**WHAT YOU ARE ASKED TO DO**:
Which of the lines below contain the string "that"? Pull each one out of the data.
┄┄┄┄┄┄┄┄┄┄
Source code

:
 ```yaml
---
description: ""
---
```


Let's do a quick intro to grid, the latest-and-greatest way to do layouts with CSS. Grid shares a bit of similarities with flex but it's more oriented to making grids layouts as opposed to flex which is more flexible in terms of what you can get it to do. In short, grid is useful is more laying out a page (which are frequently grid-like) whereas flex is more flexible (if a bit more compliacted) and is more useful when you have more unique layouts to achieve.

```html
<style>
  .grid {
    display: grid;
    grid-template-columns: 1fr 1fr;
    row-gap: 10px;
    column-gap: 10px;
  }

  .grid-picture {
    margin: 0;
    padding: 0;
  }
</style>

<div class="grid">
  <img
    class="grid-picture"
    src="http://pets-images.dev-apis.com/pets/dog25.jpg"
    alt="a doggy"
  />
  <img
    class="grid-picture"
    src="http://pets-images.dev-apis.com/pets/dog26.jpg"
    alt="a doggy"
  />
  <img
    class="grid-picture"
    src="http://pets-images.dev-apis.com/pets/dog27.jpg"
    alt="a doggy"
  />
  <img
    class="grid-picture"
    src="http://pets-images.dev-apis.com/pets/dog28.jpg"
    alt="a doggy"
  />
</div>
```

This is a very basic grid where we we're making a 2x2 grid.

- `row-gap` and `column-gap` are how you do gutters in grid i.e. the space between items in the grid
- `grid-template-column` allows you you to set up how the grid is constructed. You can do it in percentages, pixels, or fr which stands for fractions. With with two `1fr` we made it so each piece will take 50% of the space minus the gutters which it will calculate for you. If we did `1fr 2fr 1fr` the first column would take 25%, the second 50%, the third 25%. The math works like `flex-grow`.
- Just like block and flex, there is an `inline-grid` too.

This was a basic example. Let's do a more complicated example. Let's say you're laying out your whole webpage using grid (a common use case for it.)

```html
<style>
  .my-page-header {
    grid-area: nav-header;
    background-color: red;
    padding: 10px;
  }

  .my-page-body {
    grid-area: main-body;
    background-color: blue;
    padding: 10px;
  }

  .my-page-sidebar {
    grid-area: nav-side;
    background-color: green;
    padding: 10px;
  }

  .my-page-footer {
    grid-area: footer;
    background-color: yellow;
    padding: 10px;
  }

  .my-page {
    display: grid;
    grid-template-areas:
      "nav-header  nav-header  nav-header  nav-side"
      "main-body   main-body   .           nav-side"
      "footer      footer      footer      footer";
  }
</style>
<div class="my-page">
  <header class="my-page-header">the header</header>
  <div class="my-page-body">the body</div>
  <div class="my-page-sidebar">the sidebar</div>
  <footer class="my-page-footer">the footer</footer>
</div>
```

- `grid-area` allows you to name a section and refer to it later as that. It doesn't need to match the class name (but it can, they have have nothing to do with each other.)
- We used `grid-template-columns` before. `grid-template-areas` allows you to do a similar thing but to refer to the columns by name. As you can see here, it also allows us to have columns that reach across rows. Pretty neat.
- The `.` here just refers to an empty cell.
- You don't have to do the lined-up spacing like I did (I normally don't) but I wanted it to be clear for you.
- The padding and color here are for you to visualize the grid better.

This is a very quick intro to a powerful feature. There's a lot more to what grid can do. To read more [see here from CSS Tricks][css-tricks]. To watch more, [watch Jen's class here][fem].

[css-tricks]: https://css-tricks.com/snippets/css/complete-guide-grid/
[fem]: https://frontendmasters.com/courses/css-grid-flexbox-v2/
┄┄┄┄┄┄┄┄┄┄
**RESPONSE BOX**:
- `grid-area` allows you to name a section and refer to it later as that. It doesn't need to match the class name (but it can, they have have nothing to do with each other.)
- We used `grid-template-columns` before. `grid-template-areas` allows you to do a similar thing but to refer to the columns by name. As you can see here, it also allows us to have columns that reach across rows. Pretty neat.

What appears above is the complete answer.